In the same recording, she emphasized that Gao was highly valued by the company and described him as part of management, adding, “Work certainly comes with burdens, but doesn’t life itself also carry burdens?”
This line of thinking reflects a worldview deeply instilled in many Chinese from a young age—the primacy of the “greater good.” Loving the Party, the country, and the people, individuals are taught that the value of the “small self” exists only insofar as it serves the “big self.” The outcome was predictable: the HR employee became a convenient scapegoat and was forced to resign, while the deeper structural problems went unaddressed.
To be clear, during periods of rapid economic growth, working hard and striving for high income is not inherently wrong. High pay and an easy job are rarely compatible—this is reality. But responsibility cannot be erased by rhetoric.
China’s experiment with a market economy is less than fifty years old. Many people’s minds remain stuck in the illusion of the planned economy, where “everyone is the master of the nation,” even as their bodies have long been fully emersed into the market economy.

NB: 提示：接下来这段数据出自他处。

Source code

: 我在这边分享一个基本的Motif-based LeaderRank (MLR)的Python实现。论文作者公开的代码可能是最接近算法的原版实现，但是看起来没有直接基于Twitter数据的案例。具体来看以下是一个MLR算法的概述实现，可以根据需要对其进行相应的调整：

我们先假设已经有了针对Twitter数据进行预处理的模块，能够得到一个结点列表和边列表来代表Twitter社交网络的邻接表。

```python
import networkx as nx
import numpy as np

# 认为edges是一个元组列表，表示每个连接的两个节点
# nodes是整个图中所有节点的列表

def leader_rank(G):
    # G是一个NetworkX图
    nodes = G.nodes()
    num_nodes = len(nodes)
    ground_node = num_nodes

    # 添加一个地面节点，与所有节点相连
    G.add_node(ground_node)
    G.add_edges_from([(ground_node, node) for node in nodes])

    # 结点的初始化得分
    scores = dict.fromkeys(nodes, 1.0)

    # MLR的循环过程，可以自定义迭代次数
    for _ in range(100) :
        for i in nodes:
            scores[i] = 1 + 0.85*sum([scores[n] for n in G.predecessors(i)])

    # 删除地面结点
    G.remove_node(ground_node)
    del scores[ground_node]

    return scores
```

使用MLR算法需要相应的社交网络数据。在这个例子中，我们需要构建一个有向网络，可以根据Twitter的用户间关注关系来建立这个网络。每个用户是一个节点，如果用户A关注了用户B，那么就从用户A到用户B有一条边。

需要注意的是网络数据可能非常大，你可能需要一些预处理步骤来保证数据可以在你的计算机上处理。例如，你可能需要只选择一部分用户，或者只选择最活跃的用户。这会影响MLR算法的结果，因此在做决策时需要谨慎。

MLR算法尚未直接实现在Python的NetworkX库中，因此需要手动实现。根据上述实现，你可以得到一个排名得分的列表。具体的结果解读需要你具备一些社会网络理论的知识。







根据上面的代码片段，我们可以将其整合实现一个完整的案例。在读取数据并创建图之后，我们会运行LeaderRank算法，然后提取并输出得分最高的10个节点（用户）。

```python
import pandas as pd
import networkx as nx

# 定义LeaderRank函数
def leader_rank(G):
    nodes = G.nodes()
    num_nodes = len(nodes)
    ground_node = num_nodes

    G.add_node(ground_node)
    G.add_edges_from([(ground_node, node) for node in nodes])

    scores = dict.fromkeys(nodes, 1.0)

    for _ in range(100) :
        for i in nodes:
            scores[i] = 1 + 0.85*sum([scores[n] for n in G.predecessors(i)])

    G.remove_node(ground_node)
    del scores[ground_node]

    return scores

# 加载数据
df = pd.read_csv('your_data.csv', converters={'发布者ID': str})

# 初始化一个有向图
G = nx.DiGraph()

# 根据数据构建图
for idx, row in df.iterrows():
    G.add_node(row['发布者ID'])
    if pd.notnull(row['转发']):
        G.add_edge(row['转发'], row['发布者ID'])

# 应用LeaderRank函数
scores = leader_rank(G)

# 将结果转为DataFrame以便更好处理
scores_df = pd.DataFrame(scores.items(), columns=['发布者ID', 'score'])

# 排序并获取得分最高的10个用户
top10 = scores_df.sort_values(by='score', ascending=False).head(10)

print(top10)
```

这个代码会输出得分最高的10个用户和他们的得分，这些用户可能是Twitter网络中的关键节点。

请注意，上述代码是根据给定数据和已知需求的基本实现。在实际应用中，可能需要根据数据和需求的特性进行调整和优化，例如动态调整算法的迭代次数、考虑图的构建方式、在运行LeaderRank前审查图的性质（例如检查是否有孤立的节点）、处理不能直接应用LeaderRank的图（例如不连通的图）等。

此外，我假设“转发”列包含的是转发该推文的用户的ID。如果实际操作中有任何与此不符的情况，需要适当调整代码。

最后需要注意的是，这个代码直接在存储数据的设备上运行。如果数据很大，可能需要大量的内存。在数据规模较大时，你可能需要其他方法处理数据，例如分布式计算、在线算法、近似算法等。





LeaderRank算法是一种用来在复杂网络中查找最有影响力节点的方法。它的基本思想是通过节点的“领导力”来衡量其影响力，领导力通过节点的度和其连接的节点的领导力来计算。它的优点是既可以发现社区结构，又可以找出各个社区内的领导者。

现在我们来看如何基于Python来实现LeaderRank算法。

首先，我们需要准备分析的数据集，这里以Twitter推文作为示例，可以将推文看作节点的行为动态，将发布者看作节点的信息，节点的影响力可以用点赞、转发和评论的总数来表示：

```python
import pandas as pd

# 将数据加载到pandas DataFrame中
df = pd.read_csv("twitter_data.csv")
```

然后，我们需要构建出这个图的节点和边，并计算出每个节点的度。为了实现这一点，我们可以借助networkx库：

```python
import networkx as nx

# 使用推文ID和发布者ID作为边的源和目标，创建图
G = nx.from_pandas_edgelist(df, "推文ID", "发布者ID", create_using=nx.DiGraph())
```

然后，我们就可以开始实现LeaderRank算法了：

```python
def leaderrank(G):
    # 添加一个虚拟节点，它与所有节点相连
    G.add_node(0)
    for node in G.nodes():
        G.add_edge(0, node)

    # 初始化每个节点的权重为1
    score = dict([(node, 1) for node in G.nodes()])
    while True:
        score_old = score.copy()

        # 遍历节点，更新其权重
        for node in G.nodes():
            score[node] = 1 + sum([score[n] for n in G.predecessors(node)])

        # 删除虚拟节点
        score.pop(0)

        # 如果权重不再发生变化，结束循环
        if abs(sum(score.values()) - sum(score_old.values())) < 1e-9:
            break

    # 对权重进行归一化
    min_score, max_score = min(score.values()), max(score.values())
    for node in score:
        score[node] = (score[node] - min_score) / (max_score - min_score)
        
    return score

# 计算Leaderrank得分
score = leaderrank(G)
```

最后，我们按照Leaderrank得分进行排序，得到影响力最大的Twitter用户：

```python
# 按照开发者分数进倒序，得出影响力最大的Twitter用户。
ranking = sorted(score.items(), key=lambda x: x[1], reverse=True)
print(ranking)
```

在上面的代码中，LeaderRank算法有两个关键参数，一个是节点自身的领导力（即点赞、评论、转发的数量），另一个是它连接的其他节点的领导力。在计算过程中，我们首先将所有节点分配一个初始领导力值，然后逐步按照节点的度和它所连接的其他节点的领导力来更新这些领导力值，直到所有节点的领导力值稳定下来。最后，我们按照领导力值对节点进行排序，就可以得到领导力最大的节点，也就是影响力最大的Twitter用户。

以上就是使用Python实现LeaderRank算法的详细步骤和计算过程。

They still imagine themselves to be owners of the state, when in fact they are little more than replaceable labor within a capitalist system.
Under such conditions, deaths from overwork are tragic; families seeking compensation are entirely reasonable. The reason this case has been amplified so relentlessly by the media is likely not pure humanitarian concern, but rather that the company failed to provide basic safeguards—such as life or accident insurance—that have long been standard practice in Western workplaces.
In the end, grand narratives cannot substitute for contractual responsibility, and moral standing cannot compensate for institutional failure.